While the leftist “peace camp” degenerated and withered, they spread their
wings.
The “national-religious” party,
once one of the most moderate forces in Israeli politics, turned into the
ultra-nationalist, almost fascist “Jewish Home” party. The settlers also became
a dominant force in the Likud party. They now control the government. Avigdor
Lieberman, a settler, leads an even more rightist party, in nominal opposition.
The star of the “center”, Yair Lapid, founded his party in the Ariel settlement
and now talks like an extreme rightist. Yitzhak Herzog, the leader of the Labor
Party, tries feebly to emulate them.
All of them now use
settler-speak. They no longer talk of the West Bank, but use the settler
language: “Judea and Samaria”.
Following Toynbee, I explain this
phenomenon by the challenge posed by life on the border.
Even when the situation is less
tense than it is now, settlers face dangers. They are surrounded by Arab
villages and towns (or, rather, they interposed themselves in their middle).
They are exposed to stones and sporadic attacks on the highways and live under
constant army protection, while people in Israeli towns live a comfortable
life.
Of course, not all settlers are
fanatics. Many of them went to live in a settlement because the government gave
them, almost for nothing, a villa and garden they could not even dream of in
Israel proper. Many of them are government employees with good salaries. Many
just like the view – all these picturesque Muslim minarets.
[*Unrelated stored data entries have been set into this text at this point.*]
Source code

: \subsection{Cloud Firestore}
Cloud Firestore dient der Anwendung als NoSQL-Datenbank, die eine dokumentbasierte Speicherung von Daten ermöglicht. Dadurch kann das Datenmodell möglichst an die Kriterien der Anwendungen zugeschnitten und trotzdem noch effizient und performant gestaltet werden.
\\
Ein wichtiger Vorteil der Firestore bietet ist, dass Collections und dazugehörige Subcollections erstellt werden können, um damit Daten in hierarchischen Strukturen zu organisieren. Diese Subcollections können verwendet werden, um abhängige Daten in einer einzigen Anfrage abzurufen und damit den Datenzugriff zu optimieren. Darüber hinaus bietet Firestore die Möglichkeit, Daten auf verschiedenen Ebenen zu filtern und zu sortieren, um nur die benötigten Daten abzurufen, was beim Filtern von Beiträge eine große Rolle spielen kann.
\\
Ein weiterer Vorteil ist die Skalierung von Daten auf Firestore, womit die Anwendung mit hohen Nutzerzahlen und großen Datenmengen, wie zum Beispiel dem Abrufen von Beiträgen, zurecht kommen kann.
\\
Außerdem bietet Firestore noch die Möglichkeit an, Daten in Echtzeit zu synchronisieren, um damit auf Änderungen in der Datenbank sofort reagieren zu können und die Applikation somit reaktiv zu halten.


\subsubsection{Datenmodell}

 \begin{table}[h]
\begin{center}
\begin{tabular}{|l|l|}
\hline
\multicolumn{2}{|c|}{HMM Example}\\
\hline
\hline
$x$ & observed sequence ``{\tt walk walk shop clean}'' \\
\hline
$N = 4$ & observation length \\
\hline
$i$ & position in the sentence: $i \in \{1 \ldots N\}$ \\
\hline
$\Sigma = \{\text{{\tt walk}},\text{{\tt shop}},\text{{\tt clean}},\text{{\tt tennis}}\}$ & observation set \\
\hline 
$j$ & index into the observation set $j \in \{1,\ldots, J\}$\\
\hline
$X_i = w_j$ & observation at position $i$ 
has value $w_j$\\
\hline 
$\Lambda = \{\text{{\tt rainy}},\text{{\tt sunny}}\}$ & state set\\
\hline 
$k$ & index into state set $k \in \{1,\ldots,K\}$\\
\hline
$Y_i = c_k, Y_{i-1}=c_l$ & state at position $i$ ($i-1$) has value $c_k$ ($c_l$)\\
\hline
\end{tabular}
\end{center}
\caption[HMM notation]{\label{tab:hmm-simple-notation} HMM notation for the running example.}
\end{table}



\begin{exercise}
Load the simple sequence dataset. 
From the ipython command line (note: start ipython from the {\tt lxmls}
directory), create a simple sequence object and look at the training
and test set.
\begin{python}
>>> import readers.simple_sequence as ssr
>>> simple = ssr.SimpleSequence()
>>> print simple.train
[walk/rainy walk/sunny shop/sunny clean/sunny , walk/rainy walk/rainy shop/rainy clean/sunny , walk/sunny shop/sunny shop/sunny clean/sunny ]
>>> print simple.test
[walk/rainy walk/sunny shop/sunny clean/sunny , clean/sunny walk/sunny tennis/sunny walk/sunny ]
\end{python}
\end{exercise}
Many factories have left Israel
proper, sold their land there for exorbitant sums and received huge government
subsidies for relocating to the West Bank. They employ, of course, cheap
Palestinian workers from the neighboring villages, free from legal minimum
wages or any labor laws. The Palestinians toil for them because no other work
is available.
But even these “comfort” settlers
become extremists, in order to survive and defend their homes, while people in
Tel Aviv enjoy their cafes and theaters. Many of these old-timers already hold
a second passport, just in case. No wonder the settlers are taking over the
state.
The process is already well
advanced. The new police chief is a kippah-wearing former settler. So is the
chief of the Secret Service. More and more of the army and police officers are
settlers. In the government and in the Knesset, the settlers wield a huge
influence.
Some 18 years ago, when my
friends and I first declared an Israeli boycott of the products of the
settlements, we saw what was coming.
This is now the real battle
for Israel.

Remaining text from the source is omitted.